The officer stepped to the chart. He withdrew his tobacco and papers from the inside pocket of his coat and rolled a cigarette. In the weary light of a twenty-watt bulb he studied their course. They were some twenty nautical miles north of the Keweenaw Peninsula in water a hundred and fifty fathoms deep. He marked their position. It was a passage plotted ages ago, one he knew by rote. He stood there because he was a prudent man, strict in his habits and in his discipline. An upholder of protocol. Consulting the charts was written into his duties.
He stepped outside, rounded the pilothouse decking. With his feet astride the keel line he lit his smoke. There was the sky to the north. The aurora borealis. Coronas the color of ice, the color of fire. This man was no philosopher, but neither was he blind. He could see what lay before him.
When his smoke was down to its nub he flicked it over the deck railing. He tucked his chin into his coat and again rounded the decking.

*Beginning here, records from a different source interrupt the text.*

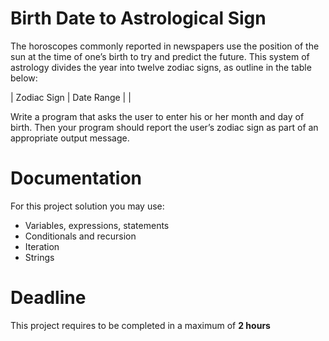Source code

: # Birth Date to Astrological Sign

The horoscopes commonly reported in newspapers use the position of the sun at the time of one’s birth to try and predict the future. 
This system of astrology divides the year into twelve zodiac signs, as outline in the table below:


| Zodiac Sign |       Date Range           |
 |

Write a program that asks the user to enter his or her month and day of birth. 
Then your program should report the user’s zodiac sign as part of an appropriate output message.

# Documentation

For this project solution you may use:

- Variables, expressions, statements
- Conditionals and recursion
- Iteration
- Strings

# Deadline

This project requires to be completed in a maximum of **2 hours**
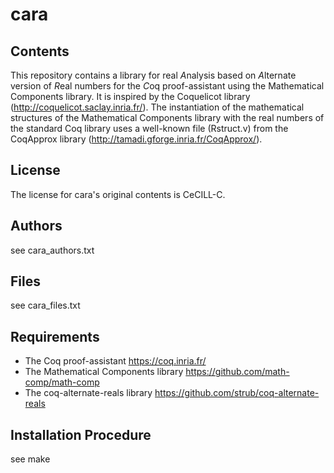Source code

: cara
====

## Contents

This repository contains a library for real *A*nalysis based on
*A*lternate version of *R*eal numbers for the *C*oq proof-assistant
using the Mathematical Components library. It is inspired by the
Coquelicot library (http://coquelicot.saclay.inria.fr/). The
instantiation of the mathematical structures of the Mathematical
Components library with the real numbers of the standard Coq library
uses a well-known file (Rstruct.v) from the CoqApprox library
(http://tamadi.gforge.inria.fr/CoqApprox/).

## License

The license for cara's original contents is CeCILL-C.

## Authors

see cara_authors.txt

## Files

see cara_files.txt

## Requirements

* The Coq proof-assistant
  https://coq.inria.fr/
* The Mathematical Components library
  https://github.com/math-comp/math-comp
* The coq-alternate-reals library
  https://github.com/strub/coq-alternate-reals

## Installation Procedure

see make


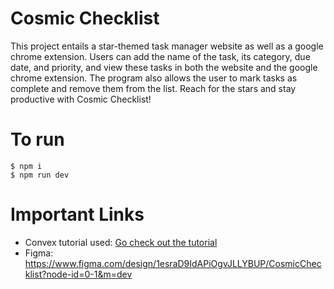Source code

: # Cosmic Checklist

This project entails a star-themed task manager website as well as a google chrome extension. Users can add the name of the task, its category, due date, and priority, and view these tasks in both the website and the google chrome extension. The program also allows the user to mark tasks as complete and remove them from the list. Reach for the stars and stay productive with Cosmic Checklist!

# To run

    $ npm i
    $ npm run dev

# Important Links
- Convex tutorial used: [Go check out the tutorial](https://convex.dev/start)
- Figma: https://www.figma.com/design/1esraD9IdAPiOgvJLLYBUP/CosmicChecklist?node-id=0-1&m=dev
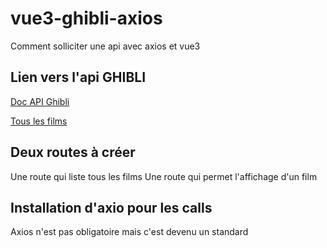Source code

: # vue3-ghibli-axios
Comment solliciter une api avec axios et vue3


## Lien vers l'api GHIBLI 

[Doc API Ghibli](https://ghibliapi.herokuapp.com/)  

[Tous les films](https://ghibliapi.herokuapp.com/films)

## Deux routes à créer

Une route qui liste tous les films
Une route qui permet l'affichage d'un film 

## Installation d'axio pour les calls

Axios n'est pas obligatoire mais c'est devenu un standard 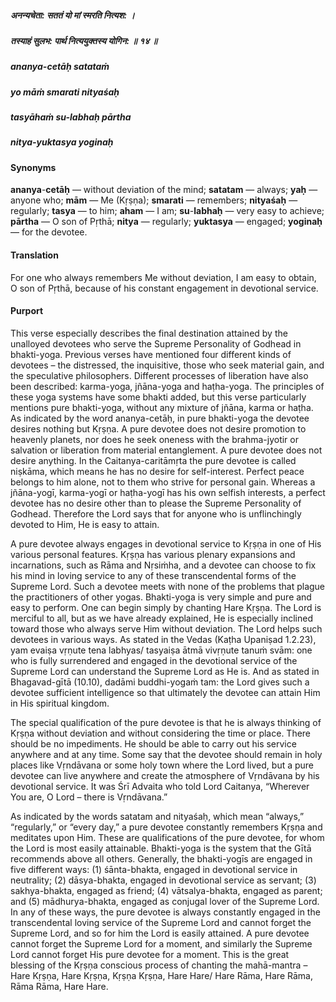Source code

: ##### अनन्यचेता: सततं यो मां स्मरति नित्यश: ।
##### तस्याहं सुलभ: पार्थ नित्ययुक्तस्य योगिन: ॥ १४ ॥

##### ananya-cetāḥ satataṁ
##### yo māṁ smarati nityaśaḥ
##### tasyāhaṁ su-labhaḥ pārtha
##### nitya-yuktasya yoginaḥ

#### Synonyms

**ananya**-**cetāḥ** — without deviation of the mind; **satatam** — always; **yaḥ** — anyone who; **mām** — Me (Kṛṣṇa); **smarati** — remembers; **nityaśaḥ** — regularly; **tasya** — to him; **aham** — I am; **su**-**labhaḥ** — very easy to achieve; **pārtha** — O son of Pṛthā; **nitya** — regularly; **yuktasya** — engaged; **yoginaḥ** — for the devotee.

#### Translation

For one who always remembers Me without deviation, I am easy to obtain, O son of Pṛthā, because of his constant engagement in devotional service.

#### Purport

This verse especially describes the final destination attained by the unalloyed devotees who serve the Supreme Personality of Godhead in bhakti-yoga. Previous verses have mentioned four different kinds of devotees – the distressed, the inquisitive, those who seek material gain, and the speculative philosophers. Different processes of liberation have also been described: karma-yoga, jñāna-yoga and haṭha-yoga. The principles of these yoga systems have some bhakti added, but this verse particularly mentions pure bhakti-yoga, without any mixture of jñāna, karma or haṭha. As indicated by the word ananya-cetāḥ, in pure bhakti-yoga the devotee desires nothing but Kṛṣṇa. A pure devotee does not desire promotion to heavenly planets, nor does he seek oneness with the brahma-jyotir or salvation or liberation from material entanglement. A pure devotee does not desire anything. In the Caitanya-caritāmṛta the pure devotee is called niṣkāma, which means he has no desire for self-interest. Perfect peace belongs to him alone, not to them who strive for personal gain. Whereas a jñāna-yogī, karma-yogī or haṭha-yogī has his own selfish interests, a perfect devotee has no desire other than to please the Supreme Personality of Godhead. Therefore the Lord says that for anyone who is unflinchingly devoted to Him, He is easy to attain.

A pure devotee always engages in devotional service to Kṛṣṇa in one of His various personal features. Kṛṣṇa has various plenary expansions and incarnations, such as Rāma and Nṛsiṁha, and a devotee can choose to fix his mind in loving service to any of these transcendental forms of the Supreme Lord. Such a devotee meets with none of the problems that plague the practitioners of other yogas. Bhakti-yoga is very simple and pure and easy to perform. One can begin simply by chanting Hare Kṛṣṇa. The Lord is merciful to all, but as we have already explained, He is especially inclined toward those who always serve Him without deviation. The Lord helps such devotees in various ways. As stated in the Vedas (Kaṭha Upaniṣad 1.2.23), yam evaiṣa vṛṇute tena labhyas/ tasyaiṣa ātmā vivṛṇute tanuṁ svām: one who is fully surrendered and engaged in the devotional service of the Supreme Lord can understand the Supreme Lord as He is. And as stated in Bhagavad-gītā (10.10), dadāmi buddhi-yogaṁ tam: the Lord gives such a devotee sufficient intelligence so that ultimately the devotee can attain Him in His spiritual kingdom.

The special qualification of the pure devotee is that he is always thinking of Kṛṣṇa without deviation and without considering the time or place. There should be no impediments. He should be able to carry out his service anywhere and at any time. Some say that the devotee should remain in holy places like Vṛndāvana or some holy town where the Lord lived, but a pure devotee can live anywhere and create the atmosphere of Vṛndāvana by his devotional service. It was Śrī Advaita who told Lord Caitanya, “Wherever You are, O Lord – there is Vṛndāvana.”

As indicated by the words satatam and nityaśaḥ, which mean “always,” “regularly,” or “every day,” a pure devotee constantly remembers Kṛṣṇa and meditates upon Him. These are qualifications of the pure devotee, for whom the Lord is most easily attainable. Bhakti-yoga is the system that the Gītā recommends above all others. Generally, the bhakti-yogīs are engaged in five different ways: (1) śānta-bhakta, engaged in devotional service in neutrality; (2) dāsya-bhakta, engaged in devotional service as servant; (3) sakhya-bhakta, engaged as friend; (4) vātsalya-bhakta, engaged as parent; and (5) mādhurya-bhakta, engaged as conjugal lover of the Supreme Lord. In any of these ways, the pure devotee is always constantly engaged in the transcendental loving service of the Supreme Lord and cannot forget the Supreme Lord, and so for him the Lord is easily attained. A pure devotee cannot forget the Supreme Lord for a moment, and similarly the Supreme Lord cannot forget His pure devotee for a moment. This is the great blessing of the Kṛṣṇa conscious process of chanting the mahā-mantra – Hare Kṛṣṇa, Hare Kṛṣṇa, Kṛṣṇa Kṛṣṇa, Hare Hare/ Hare Rāma, Hare Rāma, Rāma Rāma, Hare Hare.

Back in the pilothouse he said, “Jacobsen, do you have children?” “No, sir.”
“My first child was born nine days ago. A son. Nine days ago, and here I am bound for the Soo. Can you beat that?” “What’s his name, sir?”
“My wife named him Noah.” A weather report warning of snow squalls off the Keweenaw crackled over marine radio. This sent both men’s eyes back to the north.
“Look at that sky, Jacobsen. Have you ever seen anything like it?” “It’s something.”
“If only my son could see it.” “Someday, sir.”
This pacified the officer. “Someday,” he echoed.
The officer settled into his loneliness, thinking of his son and wife. The feeling was specifically sad and beautiful. The colors in the sky vanished, were replaced with the brightness of stars.
By the time they cleared the Keweenaw the sky was indeed squally. A chop had come up with the wind. The officer checked his pocket watch against the sky.